Monogamy. What makes one species pair off, while members of a closely related species play the field? The answer may lie in their genes.
Researchers at the University of Texas at Austin were interested in how complex characteristics arise during evolution.
"We chose to investigate this question using monogamous mating systems because animals with monogamous mating systems are available in all of the different vertebrate clades."
Rebecca Young, a research associate and evolutionary biologist, who led the study.
"And we were able to find species that had independently evolved monogamy in each of these lineages."
Young's colleague Hans Hofmann, professor of integrative biology, adds:
"So we decided early on that we didn't just want to study a particular group of animals, like mice or fish for example or a particular group of birds, and compare between monogamy or non-monogamy there. But instead take a very broad look across vertebrates, across 450 million years of evolution when these fish and birds and frogs and us shared the last common ancestor."
The researchers chose five pairs of species...and looked to see if they could spot a signature pattern of gene activity that was shared only by animals that were monogamous.
And they discovered a set of 24 genes whose activity in the brain is strongly associated with monogamy...including genes involved in neural development, learning and memory, and cognition.

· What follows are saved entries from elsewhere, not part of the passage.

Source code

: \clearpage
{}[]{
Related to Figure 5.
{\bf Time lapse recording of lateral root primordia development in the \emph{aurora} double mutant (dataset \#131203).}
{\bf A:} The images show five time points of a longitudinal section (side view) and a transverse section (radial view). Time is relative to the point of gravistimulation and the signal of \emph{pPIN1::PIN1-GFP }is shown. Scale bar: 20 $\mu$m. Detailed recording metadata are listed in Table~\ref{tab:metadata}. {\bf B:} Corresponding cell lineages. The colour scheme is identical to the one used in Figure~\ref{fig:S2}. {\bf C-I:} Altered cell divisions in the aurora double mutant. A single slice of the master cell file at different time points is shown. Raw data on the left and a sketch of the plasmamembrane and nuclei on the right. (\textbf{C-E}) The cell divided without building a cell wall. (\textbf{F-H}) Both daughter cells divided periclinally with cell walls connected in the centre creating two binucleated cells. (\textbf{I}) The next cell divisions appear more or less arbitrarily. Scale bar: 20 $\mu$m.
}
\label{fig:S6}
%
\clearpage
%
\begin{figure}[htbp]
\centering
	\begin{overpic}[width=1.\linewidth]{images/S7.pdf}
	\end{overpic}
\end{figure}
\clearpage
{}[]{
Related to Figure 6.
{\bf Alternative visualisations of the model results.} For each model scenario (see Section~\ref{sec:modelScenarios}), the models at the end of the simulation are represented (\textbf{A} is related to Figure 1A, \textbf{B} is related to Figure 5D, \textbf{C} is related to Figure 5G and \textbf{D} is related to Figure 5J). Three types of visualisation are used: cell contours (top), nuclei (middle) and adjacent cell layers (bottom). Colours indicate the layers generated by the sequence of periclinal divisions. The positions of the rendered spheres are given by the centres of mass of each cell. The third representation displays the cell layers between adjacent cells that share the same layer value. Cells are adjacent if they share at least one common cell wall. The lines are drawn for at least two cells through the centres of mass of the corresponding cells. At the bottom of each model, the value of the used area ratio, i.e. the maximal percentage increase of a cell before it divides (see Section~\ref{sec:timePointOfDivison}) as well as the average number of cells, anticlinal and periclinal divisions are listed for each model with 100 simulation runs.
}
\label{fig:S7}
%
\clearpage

The results appear in the Proceedings of the National Academy of Sciences.
"And again this is surprising because they've evolved monogamy independently. And their, the species have diverged for hundreds of millions of years from one another. So we might expect because of this distance, evolutionary distance, that gene expression in the brain would be quite different. But in fact we find this shared signature that seems to be related to the mating system of the organism."
Now, those genes may not be setting up entirely new patterns of behavior. They may just be building on underlying mechanisms that all species share. Take for example, pair bonding.

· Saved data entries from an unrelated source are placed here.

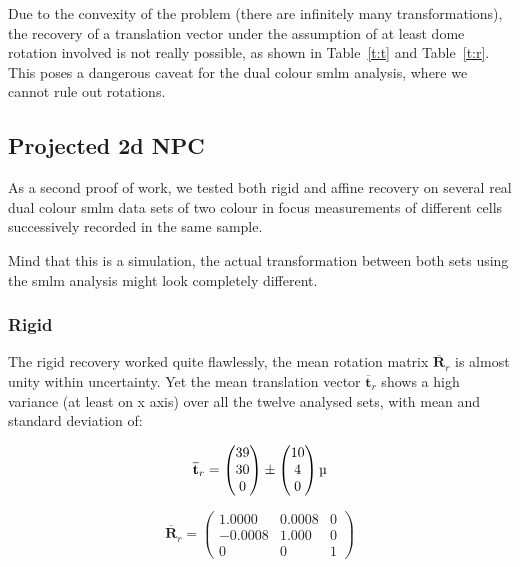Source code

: \documentclass[11pt, a4paper, oneside, twocolumn]{report}
\renewcommand{\b}{\textbf}
\newcommand{\m}{\mathrm}
\begin{document}
Due to the convexity of the problem (there are infinitely many
transformations), the recovery of a translation vector under the
assumption of at least dome rotation involved is not really possible,
as shown in Table~\ref{t:t} and Table~\ref{t:r}. This poses a
dangerous caveat for the dual colour \gls{smlm} analysis, where we
cannot rule out rotations.


\subsection{Projected 2d NPC}

As a second proof of work, we tested both rigid and affine recovery on
several real dual colour \gls{smlm} data sets of two colour in focus
measurements of different cells successively recorded in the same
sample.

Mind that this is a simulation, the actual transformation between both
sets using the \gls{smlm} analysis might look completely different.


\subsubsection{Rigid}

The rigid recovery worked quite flawlessly, the mean rotation matrix
$\overline{\b{R}}_r$ is almost unity within uncertainty. Yet the mean
translation vector $\overline{\b{t}}_r$ shows a high variance (at
least on x axis) over all the twelve analysed sets, with mean and
standard deviation of:

\begin{equation}
  \overline{\b{t}}_r=
  \begin{pmatrix}
    39 \\
    30 \\
    0 \\
  \end{pmatrix}
  \pm
  \begin{pmatrix}
    10 \\
    4 \\
    0 \\
  \end{pmatrix}
  \si{\micro\m}
\end{equation}

\begin{equation}
  \overline{\b{R}}_r =
  \begin{pmatrix}
    1.0000 & 0.0008 & 0 \\
    -0.0008 & 1.000 & 0 \\
    0 & 0 & 1
  \end{pmatrix}
\end{equation}
\end{document}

"To form a pair bond, one has to tolerate another individual for a long period of time."
Yet, even members of the most intolerant species have to put up with one another...at least for as long as it takes to get the mating done.

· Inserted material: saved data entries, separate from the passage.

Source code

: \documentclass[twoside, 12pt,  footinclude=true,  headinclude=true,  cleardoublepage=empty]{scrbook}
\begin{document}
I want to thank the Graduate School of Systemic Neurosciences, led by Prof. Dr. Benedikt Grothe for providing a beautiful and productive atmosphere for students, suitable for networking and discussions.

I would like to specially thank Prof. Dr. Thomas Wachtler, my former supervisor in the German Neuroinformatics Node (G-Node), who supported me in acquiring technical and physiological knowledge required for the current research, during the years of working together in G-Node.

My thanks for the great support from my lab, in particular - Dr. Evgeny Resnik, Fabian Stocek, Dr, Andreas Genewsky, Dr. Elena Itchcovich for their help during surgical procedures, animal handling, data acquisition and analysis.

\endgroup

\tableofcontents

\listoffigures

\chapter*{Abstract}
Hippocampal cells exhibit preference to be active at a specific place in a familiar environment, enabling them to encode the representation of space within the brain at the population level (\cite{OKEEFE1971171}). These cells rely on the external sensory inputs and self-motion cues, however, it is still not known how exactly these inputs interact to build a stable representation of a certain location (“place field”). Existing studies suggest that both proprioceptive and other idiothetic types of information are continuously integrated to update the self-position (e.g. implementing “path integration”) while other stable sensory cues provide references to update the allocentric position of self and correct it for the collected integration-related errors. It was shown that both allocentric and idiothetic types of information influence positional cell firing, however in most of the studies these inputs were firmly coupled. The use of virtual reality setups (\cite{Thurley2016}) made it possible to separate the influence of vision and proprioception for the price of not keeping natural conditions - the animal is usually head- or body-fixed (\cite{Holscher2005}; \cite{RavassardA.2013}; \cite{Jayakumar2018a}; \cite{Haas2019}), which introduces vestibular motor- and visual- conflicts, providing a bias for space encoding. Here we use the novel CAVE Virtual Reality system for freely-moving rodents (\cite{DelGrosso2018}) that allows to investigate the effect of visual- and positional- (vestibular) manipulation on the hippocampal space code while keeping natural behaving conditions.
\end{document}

"Shrews is a great example...so they tolerate each other for about one day a year. So those mechanisms already exist in very aggressive species. But they just happen for short periods of time. So we think potentially what's going on is modification of these conserved pathways that exist in multiple different kinds of mating systems get elaborated or modified in the evolution of monogamy."
In principle, Young and Hofmann and their collaborators could have extended the study of monogamy to humans...perhaps comparing our gene expression signature to that of our less monogamy relatives, say chimps. The results could suggest whether we should pick up a few ex's a card for Valentine's Day.
Thanks for listening for Scientific American — 60-Second Science. I'm Karen Hopkin.